At 76, he is as dedicated to his work as ever. “He’s been living and breathing this material since he was very young," says Marco Pettinari, Rolando's son, an independent designer and artist known for his acrylic work who occasionally collaborates with his father's brand, as shown by the sculpted Glacialis center table. Plexiglas Design — the furniture arm of the senior Pettinari's most recent acrylic production company, Poliedrica — operates a small studio based in Pomezia in central Italy, where the team crafts each elegant furniture piece by hand. 


Read on for the colorful details on five ultra-chic pieces from Plexiglas Design.



Tronetto Acrylic Armchair



The color stripes across the Tronetto's chairback resemble the rays of a rising sun.


Contemporary and exuberant, the Tronetto armchair was named after the Italian word for "throne." To create the chair, artisans in the workshop shape the layered acrylic sheets and clear blocks, and join the resulting components into the form of a regal armchair. "It's a long and difficult process, requiring a high level of skill and experience," says Rolando Pettinari. "But with an astonishing result." To develop a color scheme for the chair, the Plexiglas Design team was inspired by one of history's most famous kings, Louis XIV, know as the "Sun King." "As a result, we decided for vivid colors a bit like the rays of a rising sun," he says. Thoughtful details, like half-moon cut-outs on the chair's base enhance the visual appeal.



Millerighe Acrylic Console Table


The Millerighe console from Plexiglas Design features a spectrum of colors that seem to interact differently with each other as the viewer moves around the table.

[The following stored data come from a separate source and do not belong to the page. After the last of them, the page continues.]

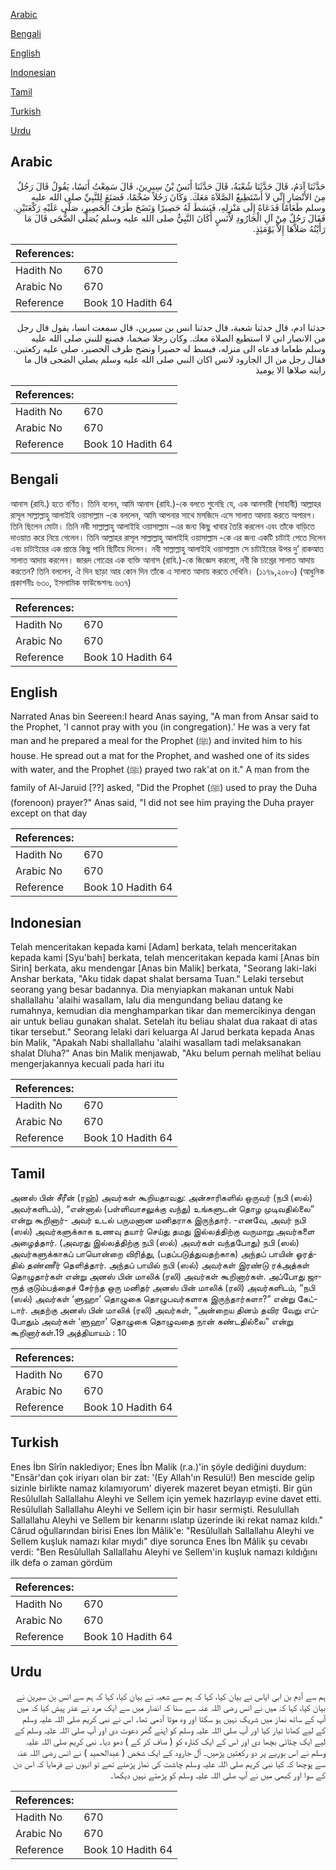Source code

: [Arabic](#arabic)

[Bengali](#bengali)

[English](#english)

[Indonesian](#indonesian)

[Tamil](#tamil)

[Turkish](#turkish)

[Urdu](#urdu)

## Arabic


<div dir="rtl" lang="ar" style={{fontSize:'larger',backgroundColor:'#f8f9fa',padding:20}}>
حَدَّثَنَا آدَمُ، قَالَ حَدَّثَنَا شُعْبَةُ، قَالَ حَدَّثَنَا أَنَسُ بْنُ سِيرِينَ، قَالَ سَمِعْتُ أَنَسًا، يَقُولُ قَالَ رَجُلٌ مِنَ الأَنْصَارِ إِنِّي لاَ أَسْتَطِيعُ الصَّلاَةَ مَعَكَ‏.‏ وَكَانَ رَجُلاً ضَخْمًا، فَصَنَعَ لِلنَّبِيِّ صلى الله عليه وسلم طَعَامًا فَدَعَاهُ إِلَى مَنْزِلِهِ، فَبَسَطَ لَهُ حَصِيرًا وَنَضَحَ طَرَفَ الْحَصِيرِ، صَلَّى عَلَيْهِ رَكْعَتَيْنِ‏.‏ فَقَالَ رَجُلٌ مِنْ آلِ الْجَارُودِ لأَنَسٍ أَكَانَ النَّبِيُّ صلى الله عليه وسلم يُصَلِّي الضُّحَى قَالَ مَا رَأَيْتُهُ صَلاَّهَا إِلاَّ يَوْمَئِذٍ‏.‏
</div>
<div style={{backgroundColor:'#f8f9fa',padding:20, marginBottom: 10}}><table> <thead> <tr> <th>References:</th> <th></th> </tr> </thead> <tbody><tr><td>Hadith No</td><td>670</td></tr><tr><td>Arabic No</td><td>670</td></tr><tr><td>Reference</td><td>Book 10 Hadith 64</td></tr></tbody></table></div>


<div dir="rtl" lang="ar" style={{fontSize:'larger',backgroundColor:'#f8f9fa',padding:20}}>
حدثنا ادم، قال حدثنا شعبة، قال حدثنا انس بن سيرين، قال سمعت انسا، يقول قال رجل من الانصار اني لا استطيع الصلاة معك. وكان رجلا ضخما، فصنع للنبي صلى الله عليه وسلم طعاما فدعاه الى منزله، فبسط له حصيرا ونضح طرف الحصير، صلى عليه ركعتين. فقال رجل من ال الجارود لانس اكان النبي صلى الله عليه وسلم يصلي الضحى قال ما رايته صلاها الا يوميذ
</div>
<div style={{backgroundColor:'#f8f9fa',padding:20, marginBottom: 10}}><table> <thead> <tr> <th>References:</th> <th></th> </tr> </thead> <tbody><tr><td>Hadith No</td><td>670</td></tr><tr><td>Arabic No</td><td>670</td></tr><tr><td>Reference</td><td>Book 10 Hadith 64</td></tr></tbody></table></div>

## Bengali


<div dir="ltr" lang="bn" style={{fontSize:'larger',backgroundColor:'#f8f9fa',padding:20}}>
আনাস (রাযি.) হতে বর্ণিত। তিনি বলেন, আমি আনাস (রাযি.)-কে বলতে শুনেছি যে, এক আনসারী (সাহাবী) আল্লাহর রাসূল সাল্লাল্লাহু আলাইহি ওয়াসাল্লাম -কে বললেন, আমি আপনার সাথে মসজিদে এসে সালাত আদায় করতে অপারগ। তিনি ছিলেন মোটা। তিনি নবী সাল্লাল্লাহু আলাইহি ওয়াসাল্লাম -এর জন্য কিছু খাবার তৈরি করলেন এবং তাঁকে বাড়িতে দাওয়াত করে নিয়ে গেলেন। তিনি আল্লাহর রাসূল সাল্লাল্লাহু আলাইহি ওয়াসাল্লাম -কে এর জন্য একটি চাটাই পেতে দিলেন এবং চাটাইয়ের এক প্রান্তে কিছু পানি ছিটিয়ে দিলেন। নবী সাল্লাল্লাহু আলাইহি ওয়াসাল্লাম সে চাটাইয়ের উপর দু’ রাকআত সালাত আদায় করলেন। জারূদ গোত্রের এক ব্যক্তি আনাস (রাযি.)-কে জিজ্ঞেস করলো, নবী কি চাশ্তের সালাত আদায় করতেন? তিনি বললেন, ঐ দিন ছাড়া আর কোন দিন তাঁকে এ সালাত আদায় করতে দেখিনি। (১১৭৯,২০৮০) (আধুনিক প্রকাশনীঃ ৬৩০, ইসলামিক ফাউন্ডেশনঃ ৬৩৭)
</div>
<div style={{backgroundColor:'#f8f9fa',padding:20, marginBottom: 10}}><table> <thead> <tr> <th>References:</th> <th></th> </tr> </thead> <tbody><tr><td>Hadith No</td><td>670</td></tr><tr><td>Arabic No</td><td>670</td></tr><tr><td>Reference</td><td>Book 10 Hadith 64</td></tr></tbody></table></div>

## English


<div dir="ltr" lang="en" style={{fontSize:'larger',backgroundColor:'#f8f9fa',padding:20}}>
Narrated Anas bin Seereen:I heard Anas saying, "A man from Ansar said to the Prophet, 'I cannot pray with you (in congregation).' He was a very fat man and he prepared a meal for the Prophet (ﷺ) and invited him to his house. He spread out a mat for the Prophet, and washed one of its sides with water, and the Prophet (ﷺ) prayed two rak'at on it." A man from the family of Al-Jaruid [??] asked, "Did the Prophet (ﷺ) used to pray the Duha (forenoon) prayer?" Anas said, "I did not see him praying the Duha prayer except on that day
</div>
<div style={{backgroundColor:'#f8f9fa',padding:20, marginBottom: 10}}><table> <thead> <tr> <th>References:</th> <th></th> </tr> </thead> <tbody><tr><td>Hadith No</td><td>670</td></tr><tr><td>Arabic No</td><td>670</td></tr><tr><td>Reference</td><td>Book 10 Hadith 64</td></tr></tbody></table></div>

## Indonesian


<div dir="ltr" lang="id" style={{fontSize:'larger',backgroundColor:'#f8f9fa',padding:20}}>
Telah menceritakan kepada kami [Adam] berkata, telah menceritakan kepada kami [Syu'bah] berkata, telah menceritakan kepada kami [Anas bin Sirin] berkata, aku mendengar [Anas bin Malik] berkata, "Seorang laki-laki Anshar berkata, "Aku tidak dapat shalat bersama Tuan." Lelaki tersebut seorang yang besar badannya. Dia menyiapkan makanan untuk Nabi shallallahu 'alaihi wasallam, lalu dia mengundang beliau datang ke rumahnya, kemudian dia menghamparkan tikar dan memercikinya dengan air untuk beliau gunakan shalat. Setelah itu beliau shalat dua rakaat di atas tikar tersebut." Seorang lelaki dari keluarga Al Jarud berkata kepada Anas bin Malik, "Apakah Nabi shallallahu 'alaihi wasallam tadi melaksanakan shalat Dluha?" Anas bin Malik menjawab, "Aku belum pernah melihat beliau mengerjakannya kecuali pada hari itu
</div>
<div style={{backgroundColor:'#f8f9fa',padding:20, marginBottom: 10}}><table> <thead> <tr> <th>References:</th> <th></th> </tr> </thead> <tbody><tr><td>Hadith No</td><td>670</td></tr><tr><td>Arabic No</td><td>670</td></tr><tr><td>Reference</td><td>Book 10 Hadith 64</td></tr></tbody></table></div>

## Tamil


<div dir="ltr" lang="ta" style={{fontSize:'larger',backgroundColor:'#f8f9fa',padding:20}}>
அனஸ் பின் சீரீன் (ரஹ்) அவர்கள் கூறியதாவது: அன்சாரிகளில் ஒருவர் (நபி (ஸல்) அவர்களிடம்), “என்னால் (பள்ளிவாசலுக்கு வந்து) உங்களுடன் தொழ முடிவதில்லை” என்று கூறினார்- அவர் உடல் பருமனான மனிதராக இருந்தார். -எனவே, அவர் நபி (ஸல்) அவர்களுக்காக உணவு தயார் செய்து தமது இல்லத்திற்கு வருமாறு அவர்களை அழைத்தார். (அவரது இல்லத்திற்கு நபி (ஸல்) அவர்கள் வந்தபோது) நபி (ஸல்) அவர்களுக்காகப் பாயொன்றை விரித்து, (பதப்படுத்துவதற்காக) அந்தப் பாயின் ஓரத்தில் தண்ணீர் தெளித்தார். அந்தப் பாயில் நபி (ஸல்) அவர்கள் இரண்டு ரக்அத்கள் தொழுதார்கள் என்று அனஸ் பின் மாலிக் (ரலி) அவர்கள் கூறினார்கள். அப்போது ஜாரூத் குடும்பத்தைச் சேர்ந்த ஒரு மனிதர் அனஸ் பின் மாலிக் (ரலி) அவர்களிடம், “நபி (ஸல்) அவர்கள் ‘ளுஹா’ தொழுகை தொழுபவர்களாக இருந்தார்களா?” என்று கேட்டார். அதற்கு அனஸ் பின் மாலிக் (ரலி) அவர்கள், “அன்றைய தினம் தவிர வேறு எப்போதும் அவர்கள் ‘ளுஹா’ தொழுகை தொழுவதை நான் கண்டதில்லை” என்று கூறினார்கள்.19 அத்தியாயம் : 10
</div>
<div style={{backgroundColor:'#f8f9fa',padding:20, marginBottom: 10}}><table> <thead> <tr> <th>References:</th> <th></th> </tr> </thead> <tbody><tr><td>Hadith No</td><td>670</td></tr><tr><td>Arabic No</td><td>670</td></tr><tr><td>Reference</td><td>Book 10 Hadith 64</td></tr></tbody></table></div>

## Turkish


<div dir="ltr" lang="tr" style={{fontSize:'larger',backgroundColor:'#f8f9fa',padding:20}}>
Enes İbn Sîrîn naklediyor; Enes İbn Malik (r.a.)'in şöyle dediğini duydum: "Ensâr'dan çok iriyarı olan bir zat: '(Ey Allah'ın Resulü!) Ben mescide gelip sizinle birlikte namaz kılamıyorum' diyerek mazeret beyan etmişti. Bir gün Resûlullah Sallallahu Aleyhi ve Sellem için yemek hazırlayıp evine davet etti. Resûlullah Sallallahu Aleyhi ve Sellem için bir hasır sermişti. Resulullah Sallallahu Aleyhi ve Sellem bir kenarını ıslatıp üzerinde iki rekat namaz kıldı." Cârud oğullarından birisi Enes İbn Mâlik'e: "Resûlullah Sallallahu Aleyhi ve Sellem kuşluk namazı kılar mıydı" diye sorunca Enes İbn Mâlik şu cevabı verdi: "Ben Resûlullah Sallallahu Aleyhi ve Sellem'in kuşluk namazı kıldığını ilk defa o zaman gör­düm
</div>
<div style={{backgroundColor:'#f8f9fa',padding:20, marginBottom: 10}}><table> <thead> <tr> <th>References:</th> <th></th> </tr> </thead> <tbody><tr><td>Hadith No</td><td>670</td></tr><tr><td>Arabic No</td><td>670</td></tr><tr><td>Reference</td><td>Book 10 Hadith 64</td></tr></tbody></table></div>

## Urdu


<div dir="rtl" lang="ur" style={{fontSize:'larger',backgroundColor:'#f8f9fa',padding:20}}>
ہم سے آدم بن ابی ایاس نے بیان کیا، کہا کہ ہم سے شعبہ نے بیان کیا، کہا کہ ہم سے انس بن سیرین نے بیان کیا، کہا کہ میں نے انس رضی اللہ عنہ سے سنا کہ انصار میں سے ایک مرد نے عذر پیش کیا کہ میں آپ کے ساتھ نماز میں شریک نہیں ہو سکتا اور وہ موٹا آدمی تھا۔ اس نے نبی کریم صلی اللہ علیہ وسلم کے لیے کھانا تیار کیا اور آپ صلی اللہ علیہ وسلم کو اپنے گھر دعوت دی اور آپ صلی اللہ علیہ وسلم کے لیے ایک چٹائی بچھا دی اور اس کے ایک کنارہ کو ( صاف کر کے ) دھو دیا۔ نبی کریم صلی اللہ علیہ وسلم نے اس بوریے پر دو رکعتیں پڑھیں۔ آل جارود کے ایک شخص ( عبدالحمید ) نے انس رضی اللہ عنہ سے پوچھا کہ کیا نبی کریم صلی اللہ علیہ وسلم چاشت کی نماز پڑھتے تھے تو انہوں نے فرمایا کہ اس دن کے سوا اور کبھی میں نے آپ صلی اللہ علیہ وسلم کو پڑھتے نہیں دیکھا۔
</div>
<div style={{backgroundColor:'#f8f9fa',padding:20, marginBottom: 10}}><table> <thead> <tr> <th>References:</th> <th></th> </tr> </thead> <tbody><tr><td>Hadith No</td><td>670</td></tr><tr><td>Arabic No</td><td>670</td></tr><tr><td>Reference</td><td>Book 10 Hadith 64</td></tr></tbody></table></div>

Measuring slightly over 49 inches in length, the Millerighe console is handcrafted in Plexiglas Design's studio in Pomezia. Millerighe translates literally to "a thousand stripes," but is also used to refer to pinwale corduroy, and the sweep of very narrow bands of color on the console top is the source of the name. The fluorescent yellows, oranges, and blues appear to blend together as you look across the surface, creating an intriguing optical effect. The table can be customized in different sizes to fit the client's space. "The challenge was to use many joyful colors, while keeping a certain sophistication in the final product," says Pettinari.



The Kiss Lucite Table Lamp



The Kiss table lamp plays with the perspective of the viewer.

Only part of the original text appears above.